+++ Information shown

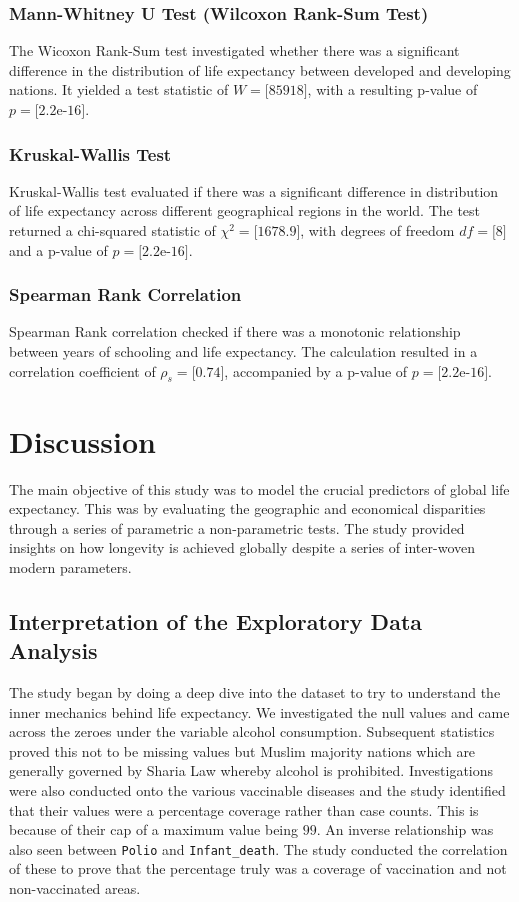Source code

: \documentclass[3pt, a4paper]{article}
\begin{document}
\subsubsection{Mann-Whitney U Test (Wilcoxon Rank-Sum Test)}
The Wicoxon Rank-Sum test investigated whether there was a significant difference in the distribution of life expectancy between developed and developing nations. It yielded a test statistic of $W = \text{[85918]}$, with a resulting p-value of $p = \text{[2.2e-16]}$.
\subsubsection{Kruskal-Wallis Test}
Kruskal-Wallis test evaluated if there was a significant difference in distribution of life expectancy across different geographical regions in the world. The test returned a chi-squared statistic of $\chi^2 = \text{[1678.9]}$, with degrees of freedom $df = \text{[8]}$ and a p-value of $p = \text{[2.2e-16]}$.
\subsubsection{Spearman Rank Correlation}
Spearman Rank correlation checked if there was a monotonic relationship between years of schooling and life expectancy. The calculation resulted in a correlation coefficient of $\rho_s = \text{[0.74]}$, accompanied by a p-value of $p = \text{[2.2e-16]}$.

\section{Discussion}
The main objective of this study was to model the crucial predictors of global life expectancy. This was by evaluating the geographic and economical disparities through a series of parametric a non-parametric tests. The study provided insights on how longevity is achieved globally despite a series of inter-woven modern parameters.

\subsection{Interpretation of the Exploratory Data Analysis}
The study began by doing a deep dive into the dataset to try to understand the inner mechanics behind life expectancy. We investigated the null values and came across the zeroes under the variable alcohol consumption. Subsequent statistics proved this not to be missing values but Muslim majority nations which are generally governed by Sharia Law whereby alcohol is prohibited. Investigations were also conducted onto the various vaccinable diseases and the study identified that their values were a percentage coverage rather than case counts. This is because of their cap of a maximum value being $99$. An inverse relationship was also seen between \texttt{Polio} and \texttt{Infant\_death}. The study conducted the correlation of these to prove that the percentage truly was a coverage of vaccination and not non-vaccinated areas. 
\end{document}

++++++

## Assigned task
Give an exact copy of the listing, without its pictures.

## Solution below
Source code

: \documentclass[3pt, a4paper]{article}
\begin{document}
\subsubsection{Mann-Whitney U Test (Wilcoxon Rank-Sum Test)}
The Wicoxon Rank-Sum test investigated whether there was a significant difference in the distribution of life expectancy between developed and developing nations. It yielded a test statistic of $W = \text{[85918]}$, with a resulting p-value of $p = \text{[2.2e-16]}$.
\subsubsection{Kruskal-Wallis Test}
Kruskal-Wallis test evaluated if there was a significant difference in distribution of life expectancy across different geographical regions in the world. The test returned a chi-squared statistic of $\chi^2 = \text{[1678.9]}$, with degrees of freedom $df = \text{[8]}$ and a p-value of $p = \text{[2.2e-16]}$.
\subsubsection{Spearman Rank Correlation}
Spearman Rank correlation checked if there was a monotonic relationship between years of schooling and life expectancy. The calculation resulted in a correlation coefficient of $\rho_s = \text{[0.74]}$, accompanied by a p-value of $p = \text{[2.2e-16]}$.

\section{Discussion}
The main objective of this study was to model the crucial predictors of global life expectancy. This was by evaluating the geographic and economical disparities through a series of parametric a non-parametric tests. The study provided insights on how longevity is achieved globally despite a series of inter-woven modern parameters.

\subsection{Interpretation of the Exploratory Data Analysis}
The study began by doing a deep dive into the dataset to try to understand the inner mechanics behind life expectancy. We investigated the null values and came across the zeroes under the variable alcohol consumption. Subsequent statistics proved this not to be missing values but Muslim majority nations which are generally governed by Sharia Law whereby alcohol is prohibited. Investigations were also conducted onto the various vaccinable diseases and the study identified that their values were a percentage coverage rather than case counts. This is because of their cap of a maximum value being $99$. An inverse relationship was also seen between \texttt{Polio} and \texttt{Infant\_death}. The study conducted the correlation of these to prove that the percentage truly was a coverage of vaccination and not non-vaccinated areas. 
\end{document}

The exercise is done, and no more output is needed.